[RECORDS TO PROCESS]
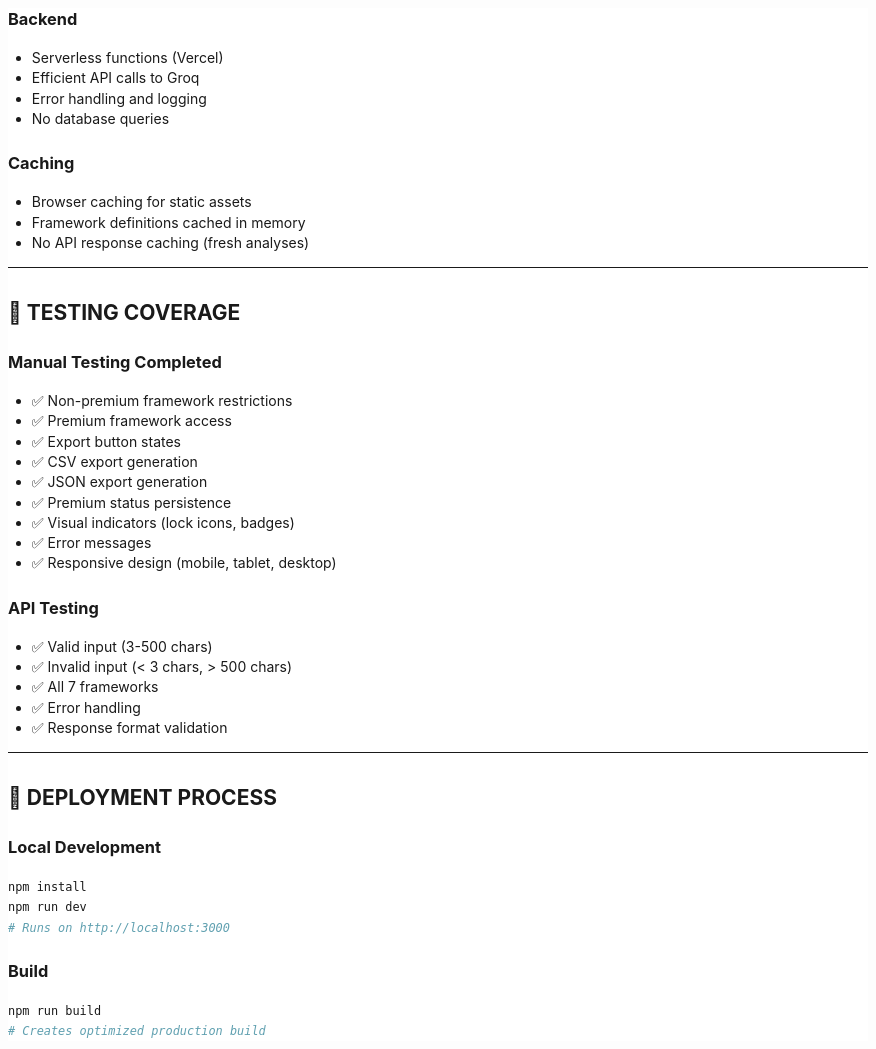 ### **Backend**
- Serverless functions (Vercel)
- Efficient API calls to Groq
- Error handling and logging
- No database queries

### **Caching**
- Browser caching for static assets
- Framework definitions cached in memory
- No API response caching (fresh analyses)

---

## 🧪 **TESTING COVERAGE**

### **Manual Testing Completed**
- ✅ Non-premium framework restrictions
- ✅ Premium framework access
- ✅ Export button states
- ✅ CSV export generation
- ✅ JSON export generation
- ✅ Premium status persistence
- ✅ Visual indicators (lock icons, badges)
- ✅ Error messages
- ✅ Responsive design (mobile, tablet, desktop)

### **API Testing**
- ✅ Valid input (3-500 chars)
- ✅ Invalid input (< 3 chars, > 500 chars)
- ✅ All 7 frameworks
- ✅ Error handling
- ✅ Response format validation

---

## 🚀 **DEPLOYMENT PROCESS**

### **Local Development**
```bash
npm install
npm run dev
# Runs on http://localhost:3000
```

### **Build**
```bash
npm run build
# Creates optimized production build
```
[/RECORDS TO PROCESS]
• WHAT YOU ARE ASKED TO DO
Reproduce exactly the line that holds "- ✅ Response format validation", then every line after it, ending with the final line of the records above.

• REPLY TO THE TASK
- ✅ Response format validation

---

## 🚀 **DEPLOYMENT PROCESS**

### **Local Development**
```bash
npm install
npm run dev
# Runs on http://localhost:3000
```

### **Build**
```bash
npm run build
# Creates optimized production build
```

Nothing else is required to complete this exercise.